=== Data provided ===
━━━━

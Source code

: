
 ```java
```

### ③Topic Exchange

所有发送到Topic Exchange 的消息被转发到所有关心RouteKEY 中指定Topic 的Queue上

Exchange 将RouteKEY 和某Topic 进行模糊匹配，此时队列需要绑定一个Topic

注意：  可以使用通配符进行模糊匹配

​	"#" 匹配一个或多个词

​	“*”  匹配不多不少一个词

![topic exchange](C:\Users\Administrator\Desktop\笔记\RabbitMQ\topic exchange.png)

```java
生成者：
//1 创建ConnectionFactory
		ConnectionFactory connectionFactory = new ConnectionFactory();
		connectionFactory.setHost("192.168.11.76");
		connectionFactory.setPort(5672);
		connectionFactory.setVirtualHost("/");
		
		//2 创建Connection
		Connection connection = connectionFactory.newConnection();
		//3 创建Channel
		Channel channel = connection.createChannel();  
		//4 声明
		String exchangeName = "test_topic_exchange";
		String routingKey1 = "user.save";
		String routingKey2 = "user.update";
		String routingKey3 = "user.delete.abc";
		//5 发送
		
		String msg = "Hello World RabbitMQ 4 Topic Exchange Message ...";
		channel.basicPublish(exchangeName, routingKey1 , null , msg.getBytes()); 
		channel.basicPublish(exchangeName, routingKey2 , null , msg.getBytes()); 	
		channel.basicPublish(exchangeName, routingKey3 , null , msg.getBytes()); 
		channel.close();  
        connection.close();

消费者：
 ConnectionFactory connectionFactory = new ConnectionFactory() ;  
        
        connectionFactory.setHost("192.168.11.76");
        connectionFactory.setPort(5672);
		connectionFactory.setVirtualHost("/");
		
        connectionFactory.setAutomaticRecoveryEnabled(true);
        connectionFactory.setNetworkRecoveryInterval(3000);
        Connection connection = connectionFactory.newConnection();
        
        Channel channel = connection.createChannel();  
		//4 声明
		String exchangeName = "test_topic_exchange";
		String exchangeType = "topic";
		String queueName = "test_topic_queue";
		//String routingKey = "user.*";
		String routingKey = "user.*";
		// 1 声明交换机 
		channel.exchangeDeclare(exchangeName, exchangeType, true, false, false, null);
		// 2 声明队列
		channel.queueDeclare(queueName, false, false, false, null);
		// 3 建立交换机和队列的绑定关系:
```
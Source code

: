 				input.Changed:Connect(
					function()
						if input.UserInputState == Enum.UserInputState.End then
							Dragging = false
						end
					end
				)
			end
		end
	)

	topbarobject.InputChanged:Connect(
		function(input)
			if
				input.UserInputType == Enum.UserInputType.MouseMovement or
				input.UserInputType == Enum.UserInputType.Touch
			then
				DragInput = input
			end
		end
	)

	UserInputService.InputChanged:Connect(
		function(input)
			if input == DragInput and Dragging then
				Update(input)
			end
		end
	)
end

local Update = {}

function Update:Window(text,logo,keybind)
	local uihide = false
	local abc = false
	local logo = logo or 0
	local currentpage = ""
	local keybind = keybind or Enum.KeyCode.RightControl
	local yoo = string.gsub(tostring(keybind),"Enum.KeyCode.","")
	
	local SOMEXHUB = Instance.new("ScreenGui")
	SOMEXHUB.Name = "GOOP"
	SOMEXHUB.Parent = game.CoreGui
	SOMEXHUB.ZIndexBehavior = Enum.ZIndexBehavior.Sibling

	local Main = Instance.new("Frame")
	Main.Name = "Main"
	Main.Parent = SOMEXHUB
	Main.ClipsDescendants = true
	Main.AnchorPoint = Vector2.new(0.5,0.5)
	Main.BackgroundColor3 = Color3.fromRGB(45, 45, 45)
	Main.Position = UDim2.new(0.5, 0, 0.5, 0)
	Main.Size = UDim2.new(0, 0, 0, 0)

━━━━

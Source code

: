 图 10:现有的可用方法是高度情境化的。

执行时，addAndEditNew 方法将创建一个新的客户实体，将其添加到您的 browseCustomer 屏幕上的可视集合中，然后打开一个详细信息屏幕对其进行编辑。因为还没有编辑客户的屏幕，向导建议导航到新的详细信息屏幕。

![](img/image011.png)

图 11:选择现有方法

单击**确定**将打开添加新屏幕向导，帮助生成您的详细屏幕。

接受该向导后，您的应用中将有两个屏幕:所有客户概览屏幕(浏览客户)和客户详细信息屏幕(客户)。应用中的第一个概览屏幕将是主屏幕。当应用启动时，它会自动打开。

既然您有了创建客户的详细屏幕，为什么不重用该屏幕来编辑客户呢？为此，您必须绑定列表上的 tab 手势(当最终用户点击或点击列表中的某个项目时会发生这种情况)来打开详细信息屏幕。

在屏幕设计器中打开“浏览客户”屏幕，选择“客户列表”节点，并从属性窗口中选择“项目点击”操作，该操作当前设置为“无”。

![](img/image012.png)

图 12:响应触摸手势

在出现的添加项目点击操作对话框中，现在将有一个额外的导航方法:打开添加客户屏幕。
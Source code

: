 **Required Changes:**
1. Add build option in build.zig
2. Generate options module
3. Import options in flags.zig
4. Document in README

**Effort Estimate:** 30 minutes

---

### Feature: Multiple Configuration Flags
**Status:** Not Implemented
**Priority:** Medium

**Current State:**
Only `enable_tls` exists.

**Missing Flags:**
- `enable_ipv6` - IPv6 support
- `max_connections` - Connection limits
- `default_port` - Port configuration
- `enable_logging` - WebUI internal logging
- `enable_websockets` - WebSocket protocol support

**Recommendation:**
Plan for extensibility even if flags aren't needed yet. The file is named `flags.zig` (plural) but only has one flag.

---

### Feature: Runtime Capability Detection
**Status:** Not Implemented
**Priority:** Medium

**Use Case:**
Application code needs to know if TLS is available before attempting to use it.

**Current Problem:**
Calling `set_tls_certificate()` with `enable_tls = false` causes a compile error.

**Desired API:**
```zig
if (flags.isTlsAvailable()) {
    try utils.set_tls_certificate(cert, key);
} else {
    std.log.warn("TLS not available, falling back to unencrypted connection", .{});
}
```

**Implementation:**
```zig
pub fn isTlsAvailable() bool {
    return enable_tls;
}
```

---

━━━━

=== Exercise ===
In the entries above, the lines between the one holding "SOMEXHUB.Parent = game.CoreGui" and the one holding "Main.Size = UDim2.new(0, 0, 0, 0)", inclusive, are to be printed exactly as written, and those alone.

=== Response for this exercise ===
	SOMEXHUB.Parent = game.CoreGui
	SOMEXHUB.ZIndexBehavior = Enum.ZIndexBehavior.Sibling

	local Main = Instance.new("Frame")
	Main.Name = "Main"
	Main.Parent = SOMEXHUB
	Main.ClipsDescendants = true
	Main.AnchorPoint = Vector2.new(0.5,0.5)
	Main.BackgroundColor3 = Color3.fromRGB(45, 45, 45)
	Main.Position = UDim2.new(0.5, 0, 0.5, 0)
	Main.Size = UDim2.new(0, 0, 0, 0)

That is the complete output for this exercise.